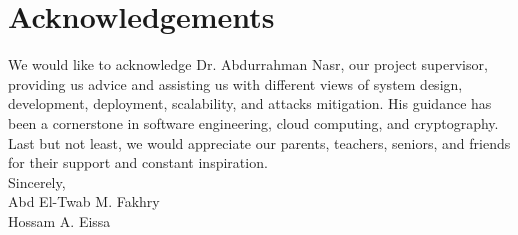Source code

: \chapter*{Acknowledgements}

We would like to acknowledge Dr. Abdurrahman Nasr, our project supervisor, providing us advice and assisting us with different views of system design, development, deployment, scalability, and attacks mitigation. His guidance has been a cornerstone in software engineering, cloud computing, and cryptography. \\[16pt]

\noindent
Last but not least, we would appreciate our parents, teachers, seniors, and friends for their support and constant inspiration. \\[16pt]

\noindent
Sincerely, \\[6pt]
\noindent
Abd El-Twab M. Fakhry\\
Hossam A. Eissa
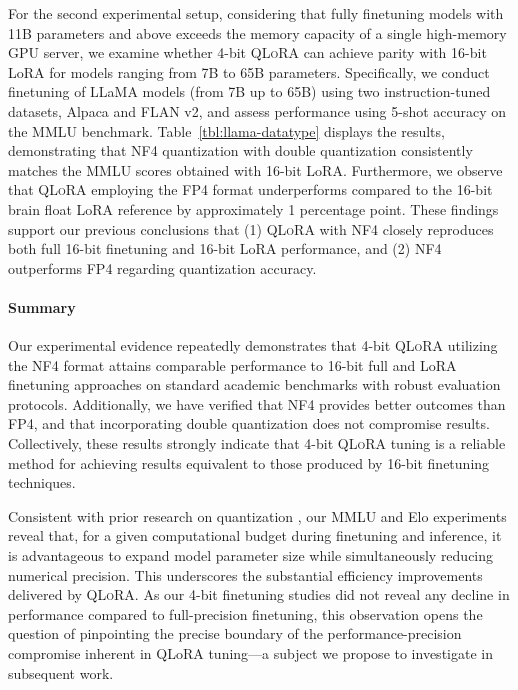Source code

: For the second experimental setup, considering that fully finetuning models with 11B parameters and above exceeds the memory capacity of a single high-memory GPU server, we examine whether 4-bit \textsc{QLoRA} can achieve parity with 16-bit LoRA for models ranging from 7B to 65B parameters. Specifically, we conduct finetuning of LLaMA models (from 7B up to 65B) using two instruction-tuned datasets, Alpaca and FLAN v2, and assess performance using 5-shot accuracy on the MMLU benchmark. Table~\ref{tbl:llama-datatype} displays the results, demonstrating that NF4 quantization with double quantization consistently matches the MMLU scores obtained with 16-bit LoRA. Furthermore, we observe that \textsc{QLoRA} employing the FP4 format underperforms compared to the 16-bit brain float LoRA reference by approximately 1 percentage point. These findings support our previous conclusions that (1) \textsc{QLoRA} with NF4 closely reproduces both full 16-bit finetuning and 16-bit LoRA performance, and (2) NF4 outperforms FP4 regarding quantization accuracy.

\paragraph{Summary} Our experimental evidence repeatedly demonstrates that 4-bit \textsc{QLoRA} utilizing the NF4 format attains comparable performance to 16-bit full and LoRA finetuning approaches on standard academic benchmarks with robust evaluation protocols. Additionally, we have verified that NF4 provides better outcomes than FP4, and that incorporating double quantization does not compromise results. Collectively, these results strongly indicate that 4-bit \textsc{QLoRA} tuning is a reliable method for achieving results equivalent to those produced by 16-bit finetuning techniques.

Consistent with prior research on quantization \citep{dettmers2022case}, our MMLU and Elo experiments reveal that, for a given computational budget during finetuning and inference, it is advantageous to expand model parameter size while simultaneously reducing numerical precision. This underscores the substantial efficiency improvements delivered by \textsc{QLoRA}. As our 4-bit finetuning studies did not reveal any decline in performance compared to full-precision finetuning, this observation opens the question of pinpointing the precise boundary of the performance-precision compromise inherent in QLoRA tuning—a subject we propose to investigate in subsequent work.


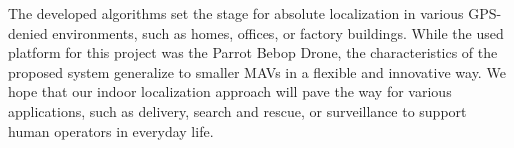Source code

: The developed algorithms set the stage for absolute localization in various
GPS-denied environments, such as homes, offices, or factory buildings. While the used platform for this project was the Parrot Bebop Drone, the characteristics of the proposed system generalize to smaller MAVs in a flexible and innovative way.
We hope that our indoor localization approach will
pave the way for various applications, such as delivery, search and
rescue, or surveillance to support human operators in everyday
life.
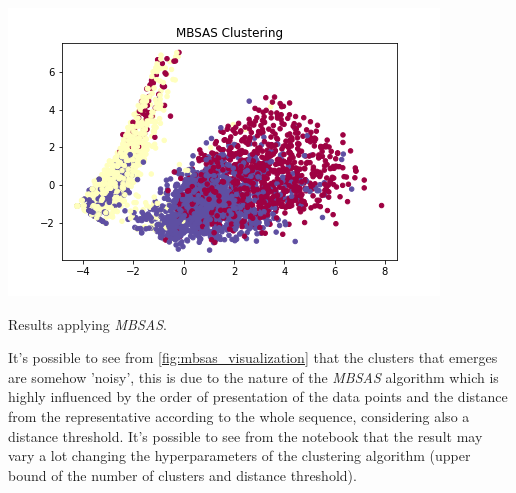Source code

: \documentclass[12pt]{article}
\begin{document}
\begin{table}[ht]
\centering
\begin{minipage}[b]{0.4\linewidth}
\includegraphics[width=\linewidth]{images/figure_MBSAS.png}
\caption{Results applying \textit{MBSAS}.}
\label{fig:mbsas_visualization}
\end{minipage}
\begin{minipage}[b]{0.4\linewidth}
\caption{MBSAS clusters composition}
\label{tab:clusters_mbsas}
\end{minipage}
\end{table}

It's possible to see from \ref{fig:mbsas_visualization} that the clusters that emerges are somehow 'noisy', this is due to the nature of the \textit{MBSAS} algorithm which is highly influenced by the order of presentation of the data points and the distance from the representative according to the whole sequence, considering also a distance threshold. It's possible to see from the notebook that the result may vary a lot changing the hyperparameters of the clustering algorithm (upper bound of the number of clusters and distance threshold). 
\end{document}
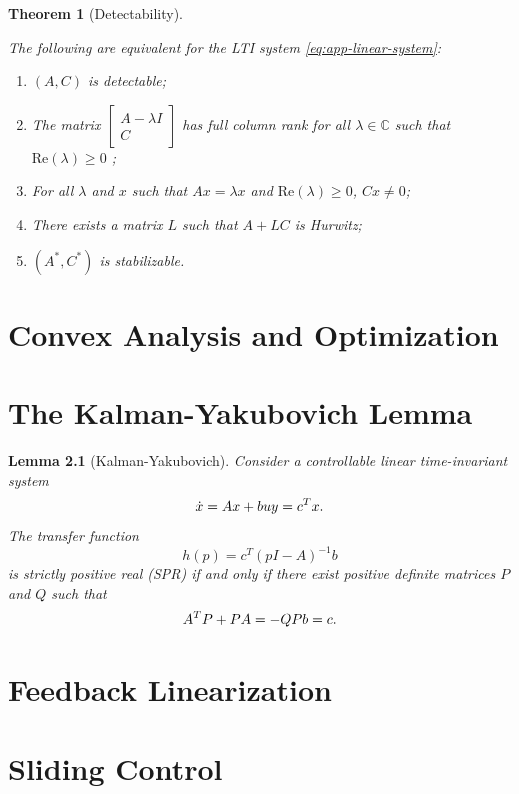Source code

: \documentclass[
]{book}
\newtheorem{theorem}{Theorem}[chapter]
\newtheorem{lemma}{Lemma}[chapter]
\theoremstyle{definition}
\theoremstyle{definition}
\theoremstyle{definition}
\theoremstyle{definition}
\theoremstyle{remark}
\begin{document}
\begin{theorem}[Detectability]
\protect\hypertarget{thm:ltidetectable}{}\label{thm:ltidetectable}

The following are equivalent for the LTI system \eqref{eq:app-linear-system}:

\begin{enumerate}
\def\labelenumi{\arabic{enumi}.}
\item
  \((A,C)\) is detectable;
\item
  The matrix \(\begin{bmatrix} A - \lambda I \\ C \end{bmatrix}\) has full column rank for all \(\lambda \in \mathbb{C}\) such that \(\mathrm{Re}(\lambda) \geq 0\) ;
\item
  For all \(\lambda\) and \(x\) such that \(Ax = \lambda x\) and \(\mathrm{Re}(\lambda) \geq 0\), \(Cx \neq 0\);
\item
  There exists a matrix \(L\) such that \(A + LC\) is Hurwitz;
\item
  \((A^*,C^*)\) is stabilizable.
\end{enumerate}

\end{theorem}

\hypertarget{appconvex}{%
\chapter{Convex Analysis and Optimization}\label{appconvex}}

\hypertarget{the-kalman-yakubovich-lemma}{%
\chapter{The Kalman-Yakubovich Lemma}\label{the-kalman-yakubovich-lemma}}

\begin{lemma}[Kalman-Yakubovich]
\protect\hypertarget{lem:KalmanYakubovich}{}\label{lem:KalmanYakubovich}Consider a controllable linear time-invariant system
\[
\dot{x} = A x + b u \\
y = c^T x.
\]
The transfer function
\[
h(p) = c^T (p I - A)^{-1} b 
\]
is strictly positive real (SPR) if and only if there exist positive definite matrices \(P\) and \(Q\) such that
\[
A^T P + P A = - Q \\
Pb = c.
\]
\end{lemma}

\hypertarget{feedbacklinearization}{%
\chapter{Feedback Linearization}\label{feedbacklinearization}}

\hypertarget{slidingcontrol}{%
\chapter{Sliding Control}\label{slidingcontrol}}

  
\end{document}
::::
AIM OF THE EXERCISE |
Find every line in the records that contains the word "various"; copy those lines.

RESPONSE AREA |
: The developed algorithms set the stage for absolute localization in various
pave the way for various applications, such as delivery, search and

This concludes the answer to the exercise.